BEGIN
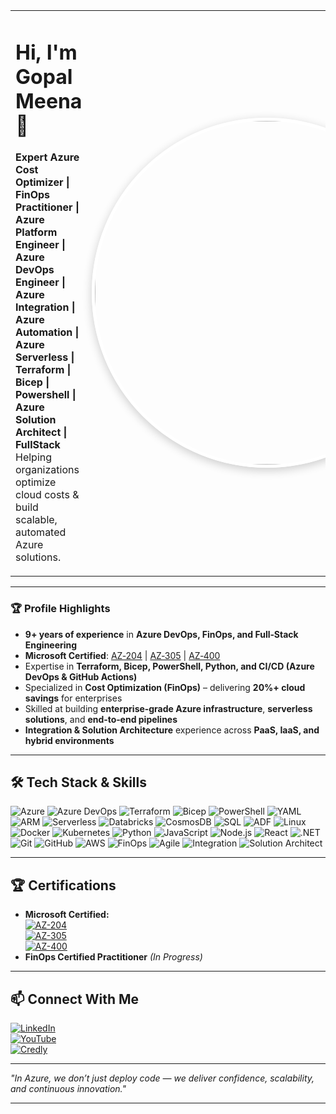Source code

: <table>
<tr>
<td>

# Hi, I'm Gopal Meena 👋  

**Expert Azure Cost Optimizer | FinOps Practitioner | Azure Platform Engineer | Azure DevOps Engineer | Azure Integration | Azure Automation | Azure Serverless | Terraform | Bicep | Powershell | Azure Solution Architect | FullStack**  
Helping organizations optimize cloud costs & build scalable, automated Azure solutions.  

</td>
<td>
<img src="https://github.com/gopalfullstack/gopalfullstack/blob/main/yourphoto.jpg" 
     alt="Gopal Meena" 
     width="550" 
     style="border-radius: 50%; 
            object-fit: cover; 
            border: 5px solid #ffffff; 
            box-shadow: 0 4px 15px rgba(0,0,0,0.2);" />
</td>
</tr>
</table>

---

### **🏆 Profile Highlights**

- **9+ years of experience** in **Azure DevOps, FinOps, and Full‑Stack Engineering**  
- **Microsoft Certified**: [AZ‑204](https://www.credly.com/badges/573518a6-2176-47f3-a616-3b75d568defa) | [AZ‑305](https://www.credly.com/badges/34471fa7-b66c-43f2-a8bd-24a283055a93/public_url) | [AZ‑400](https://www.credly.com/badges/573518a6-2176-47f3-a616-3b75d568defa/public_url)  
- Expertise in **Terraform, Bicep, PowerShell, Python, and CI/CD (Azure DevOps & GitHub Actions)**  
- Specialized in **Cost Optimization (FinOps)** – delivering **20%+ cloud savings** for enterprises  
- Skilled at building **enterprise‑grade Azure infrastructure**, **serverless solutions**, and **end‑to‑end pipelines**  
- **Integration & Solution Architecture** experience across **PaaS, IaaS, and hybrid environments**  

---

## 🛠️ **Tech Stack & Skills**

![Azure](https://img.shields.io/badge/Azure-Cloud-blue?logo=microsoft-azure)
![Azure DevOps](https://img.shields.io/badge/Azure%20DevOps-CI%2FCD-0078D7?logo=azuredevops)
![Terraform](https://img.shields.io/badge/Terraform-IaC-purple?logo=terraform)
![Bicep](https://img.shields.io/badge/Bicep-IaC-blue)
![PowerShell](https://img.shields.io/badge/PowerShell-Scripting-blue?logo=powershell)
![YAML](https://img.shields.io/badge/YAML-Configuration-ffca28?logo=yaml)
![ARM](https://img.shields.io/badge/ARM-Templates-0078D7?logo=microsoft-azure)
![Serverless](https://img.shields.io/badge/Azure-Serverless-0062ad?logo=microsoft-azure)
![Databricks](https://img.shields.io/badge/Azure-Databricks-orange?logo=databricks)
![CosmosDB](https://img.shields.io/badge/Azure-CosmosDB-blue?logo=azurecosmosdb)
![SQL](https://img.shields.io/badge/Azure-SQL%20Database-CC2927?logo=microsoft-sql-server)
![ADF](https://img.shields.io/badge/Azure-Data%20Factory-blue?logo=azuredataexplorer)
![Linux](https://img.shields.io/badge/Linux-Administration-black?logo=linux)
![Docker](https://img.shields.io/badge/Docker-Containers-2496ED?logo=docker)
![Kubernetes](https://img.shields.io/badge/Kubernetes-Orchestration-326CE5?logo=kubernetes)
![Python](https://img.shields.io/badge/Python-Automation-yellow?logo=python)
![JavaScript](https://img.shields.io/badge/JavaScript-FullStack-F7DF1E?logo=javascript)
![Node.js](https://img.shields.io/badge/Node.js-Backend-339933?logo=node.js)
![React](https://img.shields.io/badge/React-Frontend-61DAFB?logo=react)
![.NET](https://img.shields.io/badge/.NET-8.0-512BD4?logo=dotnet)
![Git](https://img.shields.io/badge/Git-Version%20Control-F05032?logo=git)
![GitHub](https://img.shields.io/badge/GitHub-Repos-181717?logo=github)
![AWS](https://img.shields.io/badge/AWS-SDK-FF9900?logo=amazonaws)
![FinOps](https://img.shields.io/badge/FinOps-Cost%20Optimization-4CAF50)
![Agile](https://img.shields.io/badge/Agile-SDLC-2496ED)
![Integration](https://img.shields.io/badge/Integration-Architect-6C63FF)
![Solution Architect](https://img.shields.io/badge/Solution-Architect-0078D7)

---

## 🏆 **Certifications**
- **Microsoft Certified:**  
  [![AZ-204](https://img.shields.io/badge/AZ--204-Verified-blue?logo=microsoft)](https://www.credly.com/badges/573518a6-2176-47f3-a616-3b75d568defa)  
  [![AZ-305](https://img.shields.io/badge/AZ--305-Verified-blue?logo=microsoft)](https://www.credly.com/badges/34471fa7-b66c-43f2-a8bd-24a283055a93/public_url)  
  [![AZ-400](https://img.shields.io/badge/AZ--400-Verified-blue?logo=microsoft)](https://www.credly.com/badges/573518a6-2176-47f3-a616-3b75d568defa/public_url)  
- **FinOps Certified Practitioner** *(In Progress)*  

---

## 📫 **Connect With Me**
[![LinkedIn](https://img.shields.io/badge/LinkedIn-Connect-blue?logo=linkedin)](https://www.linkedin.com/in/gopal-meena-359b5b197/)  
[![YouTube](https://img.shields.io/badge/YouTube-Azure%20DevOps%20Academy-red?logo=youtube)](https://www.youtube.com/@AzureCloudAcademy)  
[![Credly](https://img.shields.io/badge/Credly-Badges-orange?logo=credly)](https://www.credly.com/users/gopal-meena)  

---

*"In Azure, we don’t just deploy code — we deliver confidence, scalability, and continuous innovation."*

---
END
What you need to do:
Only the lines above starting at the line that holds "object-fit: cover;" and ending at the line that holds "- **9+ years" are to be repeated, exactly and in full.

Response below:
            object-fit: cover; 
            border: 5px solid #ffffff; 
            box-shadow: 0 4px 15px rgba(0,0,0,0.2);" />
</td>
</tr>
</table>

---

### **🏆 Profile Highlights**

- **9+ years of experience** in **Azure DevOps, FinOps, and Full‑Stack Engineering**  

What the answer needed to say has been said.